Gov. Andrew Cuomo doesn’t think there’s any new support for a New York City congestion pricing plan rolled out this week–and he isn’t ready to use his clout to back the pricing scheme, anyway.
The plan, backed by former City Traffic Commissioner Sam Schwartz, would create tolls on four East River bridges and on traffic traveling south of 60th Street in Manhattan, in turn lowering tolls on other outer borough bridges. Mr. Schwartz is optimistic city and state lawmakers will approve this plan, unlike a similar failed scheme proposed by former Mayor Michael Bloomberg.
Mr. Cuomo wasn’t so optimistic today.
“It’s not, ‘Can I support it?’ Will the people support it? Can you get it done?
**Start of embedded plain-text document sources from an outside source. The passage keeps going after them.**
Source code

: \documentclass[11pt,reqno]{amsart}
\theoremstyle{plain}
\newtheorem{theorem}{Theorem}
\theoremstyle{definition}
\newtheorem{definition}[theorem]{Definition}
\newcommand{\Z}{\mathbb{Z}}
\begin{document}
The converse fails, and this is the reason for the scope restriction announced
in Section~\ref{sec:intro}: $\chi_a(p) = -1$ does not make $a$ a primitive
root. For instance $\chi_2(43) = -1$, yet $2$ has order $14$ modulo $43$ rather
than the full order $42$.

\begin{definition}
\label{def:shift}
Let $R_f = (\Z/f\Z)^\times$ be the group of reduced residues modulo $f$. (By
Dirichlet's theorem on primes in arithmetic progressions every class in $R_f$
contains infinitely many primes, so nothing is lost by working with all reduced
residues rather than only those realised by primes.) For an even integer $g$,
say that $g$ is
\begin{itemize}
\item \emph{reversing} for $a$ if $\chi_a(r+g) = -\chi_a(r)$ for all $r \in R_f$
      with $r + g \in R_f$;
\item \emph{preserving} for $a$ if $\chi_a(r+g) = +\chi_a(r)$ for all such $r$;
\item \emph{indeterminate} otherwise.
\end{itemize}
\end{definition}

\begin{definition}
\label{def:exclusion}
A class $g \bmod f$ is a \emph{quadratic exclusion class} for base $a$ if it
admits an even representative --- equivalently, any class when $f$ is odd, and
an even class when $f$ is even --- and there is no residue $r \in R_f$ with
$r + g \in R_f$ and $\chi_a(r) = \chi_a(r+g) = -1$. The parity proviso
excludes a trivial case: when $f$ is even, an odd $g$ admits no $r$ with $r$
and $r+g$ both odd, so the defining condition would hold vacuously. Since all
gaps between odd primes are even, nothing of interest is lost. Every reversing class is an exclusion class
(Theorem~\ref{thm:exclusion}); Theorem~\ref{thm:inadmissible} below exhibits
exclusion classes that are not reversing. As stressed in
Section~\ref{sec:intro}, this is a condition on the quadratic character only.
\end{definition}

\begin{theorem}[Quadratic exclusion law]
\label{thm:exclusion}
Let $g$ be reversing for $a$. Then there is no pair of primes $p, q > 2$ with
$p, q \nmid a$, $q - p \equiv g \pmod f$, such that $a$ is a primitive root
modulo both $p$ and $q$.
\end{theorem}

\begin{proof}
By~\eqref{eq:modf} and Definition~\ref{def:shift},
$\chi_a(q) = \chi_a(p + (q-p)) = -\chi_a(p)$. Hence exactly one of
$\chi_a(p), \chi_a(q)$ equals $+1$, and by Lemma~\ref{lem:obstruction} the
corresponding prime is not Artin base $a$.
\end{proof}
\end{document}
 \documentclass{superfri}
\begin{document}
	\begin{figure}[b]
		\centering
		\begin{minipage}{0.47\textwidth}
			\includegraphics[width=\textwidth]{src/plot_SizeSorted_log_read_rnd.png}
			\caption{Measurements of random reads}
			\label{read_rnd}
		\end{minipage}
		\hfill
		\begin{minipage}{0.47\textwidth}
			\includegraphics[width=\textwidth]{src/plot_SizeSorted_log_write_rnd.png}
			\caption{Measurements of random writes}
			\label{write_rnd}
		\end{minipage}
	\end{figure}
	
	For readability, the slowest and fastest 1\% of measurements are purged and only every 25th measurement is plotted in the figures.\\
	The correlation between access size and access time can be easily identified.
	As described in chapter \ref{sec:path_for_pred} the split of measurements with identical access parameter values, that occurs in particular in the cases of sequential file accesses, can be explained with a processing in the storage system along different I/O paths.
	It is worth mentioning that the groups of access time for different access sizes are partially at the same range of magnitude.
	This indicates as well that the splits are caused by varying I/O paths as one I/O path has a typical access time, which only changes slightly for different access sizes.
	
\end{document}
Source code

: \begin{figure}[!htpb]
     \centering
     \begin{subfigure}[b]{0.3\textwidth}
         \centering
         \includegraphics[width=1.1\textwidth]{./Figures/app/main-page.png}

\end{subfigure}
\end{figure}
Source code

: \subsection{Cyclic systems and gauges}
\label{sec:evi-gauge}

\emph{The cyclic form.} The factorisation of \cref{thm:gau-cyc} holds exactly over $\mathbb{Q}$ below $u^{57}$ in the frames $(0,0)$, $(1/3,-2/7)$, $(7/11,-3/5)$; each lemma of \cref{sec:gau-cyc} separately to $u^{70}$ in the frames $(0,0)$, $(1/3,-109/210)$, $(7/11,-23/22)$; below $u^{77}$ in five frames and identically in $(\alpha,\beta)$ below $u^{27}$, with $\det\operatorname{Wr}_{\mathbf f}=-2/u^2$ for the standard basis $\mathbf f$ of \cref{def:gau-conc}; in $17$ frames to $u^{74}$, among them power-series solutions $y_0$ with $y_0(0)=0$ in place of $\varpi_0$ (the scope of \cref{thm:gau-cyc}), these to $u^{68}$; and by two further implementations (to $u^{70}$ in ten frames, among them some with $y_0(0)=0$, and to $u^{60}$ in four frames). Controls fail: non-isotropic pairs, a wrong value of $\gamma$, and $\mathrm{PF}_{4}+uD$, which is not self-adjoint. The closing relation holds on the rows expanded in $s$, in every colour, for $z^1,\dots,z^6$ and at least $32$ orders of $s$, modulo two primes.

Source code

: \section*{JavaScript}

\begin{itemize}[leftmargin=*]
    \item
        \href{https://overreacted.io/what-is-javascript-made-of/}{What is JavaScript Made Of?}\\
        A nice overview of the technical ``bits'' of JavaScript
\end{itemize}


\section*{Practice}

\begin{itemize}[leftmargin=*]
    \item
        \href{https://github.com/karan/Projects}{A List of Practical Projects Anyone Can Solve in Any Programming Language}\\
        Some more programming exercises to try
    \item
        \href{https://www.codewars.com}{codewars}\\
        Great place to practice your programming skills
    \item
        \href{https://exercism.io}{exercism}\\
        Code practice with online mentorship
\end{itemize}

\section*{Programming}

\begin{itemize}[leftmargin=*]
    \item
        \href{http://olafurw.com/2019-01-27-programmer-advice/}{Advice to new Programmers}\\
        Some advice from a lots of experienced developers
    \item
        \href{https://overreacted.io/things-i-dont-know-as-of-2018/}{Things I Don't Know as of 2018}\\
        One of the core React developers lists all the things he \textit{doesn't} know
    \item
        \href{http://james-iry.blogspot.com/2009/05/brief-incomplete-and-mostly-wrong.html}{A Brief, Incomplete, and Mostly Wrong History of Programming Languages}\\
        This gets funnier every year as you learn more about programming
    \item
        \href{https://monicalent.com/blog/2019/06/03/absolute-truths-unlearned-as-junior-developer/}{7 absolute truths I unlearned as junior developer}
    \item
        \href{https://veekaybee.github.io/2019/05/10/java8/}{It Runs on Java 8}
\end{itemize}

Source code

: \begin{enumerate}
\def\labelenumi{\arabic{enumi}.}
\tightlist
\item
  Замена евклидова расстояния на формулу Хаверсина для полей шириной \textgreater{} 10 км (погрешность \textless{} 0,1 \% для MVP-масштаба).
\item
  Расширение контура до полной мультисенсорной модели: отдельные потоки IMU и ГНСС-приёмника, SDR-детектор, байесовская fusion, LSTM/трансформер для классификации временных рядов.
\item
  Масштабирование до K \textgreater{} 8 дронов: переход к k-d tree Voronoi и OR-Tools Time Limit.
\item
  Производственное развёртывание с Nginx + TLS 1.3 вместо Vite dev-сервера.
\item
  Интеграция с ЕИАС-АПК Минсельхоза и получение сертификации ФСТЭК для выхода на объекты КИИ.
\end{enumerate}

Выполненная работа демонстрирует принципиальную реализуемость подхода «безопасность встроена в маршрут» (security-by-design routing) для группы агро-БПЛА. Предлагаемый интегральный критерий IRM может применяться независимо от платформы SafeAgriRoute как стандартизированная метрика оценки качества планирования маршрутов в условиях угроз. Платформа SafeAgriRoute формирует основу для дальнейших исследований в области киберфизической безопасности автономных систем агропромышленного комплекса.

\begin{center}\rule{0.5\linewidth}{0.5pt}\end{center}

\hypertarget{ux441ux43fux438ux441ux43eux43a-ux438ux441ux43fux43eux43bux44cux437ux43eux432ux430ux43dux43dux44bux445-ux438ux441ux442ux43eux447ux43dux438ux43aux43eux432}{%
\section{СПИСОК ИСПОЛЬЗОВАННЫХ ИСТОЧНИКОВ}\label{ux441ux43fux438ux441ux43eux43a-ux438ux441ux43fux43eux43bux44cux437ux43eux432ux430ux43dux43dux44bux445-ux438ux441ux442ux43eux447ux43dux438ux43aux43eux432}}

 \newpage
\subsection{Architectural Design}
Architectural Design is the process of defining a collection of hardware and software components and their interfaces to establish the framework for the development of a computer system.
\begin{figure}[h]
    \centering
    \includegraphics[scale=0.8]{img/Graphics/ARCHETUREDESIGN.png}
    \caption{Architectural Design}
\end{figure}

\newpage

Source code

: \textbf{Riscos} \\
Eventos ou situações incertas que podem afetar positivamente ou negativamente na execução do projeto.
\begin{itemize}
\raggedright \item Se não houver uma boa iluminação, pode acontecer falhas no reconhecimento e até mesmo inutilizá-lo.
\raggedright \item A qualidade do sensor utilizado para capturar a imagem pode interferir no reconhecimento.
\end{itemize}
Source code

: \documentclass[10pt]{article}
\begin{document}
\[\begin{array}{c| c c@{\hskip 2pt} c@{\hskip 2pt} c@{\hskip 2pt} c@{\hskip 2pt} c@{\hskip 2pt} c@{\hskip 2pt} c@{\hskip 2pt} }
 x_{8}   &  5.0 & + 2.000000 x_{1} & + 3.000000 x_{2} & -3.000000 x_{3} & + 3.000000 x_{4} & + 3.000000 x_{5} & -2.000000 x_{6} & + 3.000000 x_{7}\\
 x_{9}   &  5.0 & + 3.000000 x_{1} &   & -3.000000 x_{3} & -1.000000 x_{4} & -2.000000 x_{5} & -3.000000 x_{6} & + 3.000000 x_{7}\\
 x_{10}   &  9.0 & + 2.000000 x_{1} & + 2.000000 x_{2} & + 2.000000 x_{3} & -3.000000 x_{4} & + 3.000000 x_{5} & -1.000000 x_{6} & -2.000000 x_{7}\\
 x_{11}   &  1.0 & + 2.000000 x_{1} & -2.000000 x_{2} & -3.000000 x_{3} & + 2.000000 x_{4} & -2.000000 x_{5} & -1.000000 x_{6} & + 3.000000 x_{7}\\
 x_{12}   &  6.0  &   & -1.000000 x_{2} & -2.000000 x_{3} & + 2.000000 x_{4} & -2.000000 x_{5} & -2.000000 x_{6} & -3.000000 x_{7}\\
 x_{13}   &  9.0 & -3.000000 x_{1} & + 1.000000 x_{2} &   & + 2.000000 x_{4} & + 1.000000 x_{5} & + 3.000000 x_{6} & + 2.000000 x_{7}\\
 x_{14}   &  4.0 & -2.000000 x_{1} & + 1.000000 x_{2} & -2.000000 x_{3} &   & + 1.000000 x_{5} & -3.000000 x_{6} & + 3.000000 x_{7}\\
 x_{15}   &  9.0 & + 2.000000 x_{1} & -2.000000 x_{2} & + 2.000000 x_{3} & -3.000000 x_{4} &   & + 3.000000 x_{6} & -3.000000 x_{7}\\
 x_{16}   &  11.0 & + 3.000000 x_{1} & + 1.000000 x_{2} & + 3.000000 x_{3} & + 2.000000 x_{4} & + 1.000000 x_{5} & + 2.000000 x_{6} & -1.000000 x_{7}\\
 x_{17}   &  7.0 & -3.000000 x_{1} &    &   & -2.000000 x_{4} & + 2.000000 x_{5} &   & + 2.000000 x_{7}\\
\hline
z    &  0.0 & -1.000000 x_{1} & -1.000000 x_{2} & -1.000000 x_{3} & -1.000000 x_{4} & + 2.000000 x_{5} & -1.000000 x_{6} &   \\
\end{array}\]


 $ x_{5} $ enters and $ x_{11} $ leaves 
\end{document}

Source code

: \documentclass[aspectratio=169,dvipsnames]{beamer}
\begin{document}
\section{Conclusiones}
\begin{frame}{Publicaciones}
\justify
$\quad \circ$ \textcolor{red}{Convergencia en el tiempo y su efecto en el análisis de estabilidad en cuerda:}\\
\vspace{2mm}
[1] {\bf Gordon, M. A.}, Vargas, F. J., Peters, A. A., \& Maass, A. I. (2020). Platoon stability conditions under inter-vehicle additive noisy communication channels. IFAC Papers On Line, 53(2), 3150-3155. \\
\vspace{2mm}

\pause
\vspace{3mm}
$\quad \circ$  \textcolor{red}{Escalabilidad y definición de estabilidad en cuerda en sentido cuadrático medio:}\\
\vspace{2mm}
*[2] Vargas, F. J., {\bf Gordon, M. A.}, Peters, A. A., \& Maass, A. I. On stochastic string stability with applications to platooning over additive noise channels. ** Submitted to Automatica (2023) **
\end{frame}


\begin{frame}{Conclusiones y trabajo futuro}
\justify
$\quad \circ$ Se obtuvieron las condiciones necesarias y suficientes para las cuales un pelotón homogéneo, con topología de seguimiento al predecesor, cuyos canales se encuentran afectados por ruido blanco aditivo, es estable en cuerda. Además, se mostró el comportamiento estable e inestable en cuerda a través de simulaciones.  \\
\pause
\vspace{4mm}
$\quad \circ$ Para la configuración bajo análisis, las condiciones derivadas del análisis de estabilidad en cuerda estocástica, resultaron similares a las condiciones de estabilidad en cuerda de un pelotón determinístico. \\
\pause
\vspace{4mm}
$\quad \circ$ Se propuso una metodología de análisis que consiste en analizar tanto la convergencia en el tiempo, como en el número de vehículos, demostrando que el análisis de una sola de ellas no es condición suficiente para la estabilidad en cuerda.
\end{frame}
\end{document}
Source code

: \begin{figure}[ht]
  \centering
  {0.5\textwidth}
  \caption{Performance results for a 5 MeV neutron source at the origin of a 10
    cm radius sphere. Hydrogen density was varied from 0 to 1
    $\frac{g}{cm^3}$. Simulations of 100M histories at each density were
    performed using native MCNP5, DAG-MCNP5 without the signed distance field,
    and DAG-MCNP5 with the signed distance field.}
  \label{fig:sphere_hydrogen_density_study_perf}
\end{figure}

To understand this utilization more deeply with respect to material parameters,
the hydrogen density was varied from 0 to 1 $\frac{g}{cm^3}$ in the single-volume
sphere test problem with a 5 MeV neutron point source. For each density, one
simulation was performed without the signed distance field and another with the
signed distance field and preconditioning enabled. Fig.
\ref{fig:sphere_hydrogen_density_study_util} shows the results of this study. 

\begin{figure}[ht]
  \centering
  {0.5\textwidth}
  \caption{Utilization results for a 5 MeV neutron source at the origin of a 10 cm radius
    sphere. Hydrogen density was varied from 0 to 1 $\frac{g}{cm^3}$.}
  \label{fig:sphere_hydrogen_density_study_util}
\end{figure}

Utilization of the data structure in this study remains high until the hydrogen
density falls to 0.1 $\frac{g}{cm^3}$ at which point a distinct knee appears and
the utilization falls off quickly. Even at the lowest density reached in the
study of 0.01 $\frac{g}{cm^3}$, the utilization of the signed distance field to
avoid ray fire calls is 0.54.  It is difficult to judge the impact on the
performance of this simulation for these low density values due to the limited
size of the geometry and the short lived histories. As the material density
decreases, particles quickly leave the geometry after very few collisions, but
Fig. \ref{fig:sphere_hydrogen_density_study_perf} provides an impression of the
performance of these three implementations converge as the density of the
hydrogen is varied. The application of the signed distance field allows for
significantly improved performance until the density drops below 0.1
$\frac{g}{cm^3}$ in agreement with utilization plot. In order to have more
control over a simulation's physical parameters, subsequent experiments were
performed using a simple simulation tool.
Can you get a congestion plan passed and we’ve gone through this a couple of times and it was an overwhelming ‘no’ and I haven’t seen anything happen that would change my opinion,” Mr. Cuomo told the Observer at an unrelated event in Brooklyn.
“I think you can argue the merits of the congestion pricing plan. But you can argue the merits of a lot of plans. The question then also becomes, ‘Can you get it enacted? Will people support it?’ And I don’t believe anything has changed to increase the potential for popular support,” the governor added.
Mayor Bill de Blasio, an opponent of congestion pricing when he was a city councilman, offered kinder words for the proposal, but stopped short of full support, telling reporters it had to be “taken seriously.”
“What I think we have to do is, the city and state together, figure out a long-term vision for the MTA. And, you know, we should look at a range of options,” the mayor said.
Mr. Cuomo is correct, if history is a guide: a governor’s backing is not enough to push such a proposal through the state legislature. Then-Gov Eliot Spitzer endorsed Mr. Bloomberg’s congestion pricing plan, but the Assembly never brought it up for a vote.
The new Assembly speaker, Carl Heastie, did not voice support for the new pricing plan.
Spokespersons for Mr. Cuomo had previously refused to comment on Mr. Schwartz’s proposal.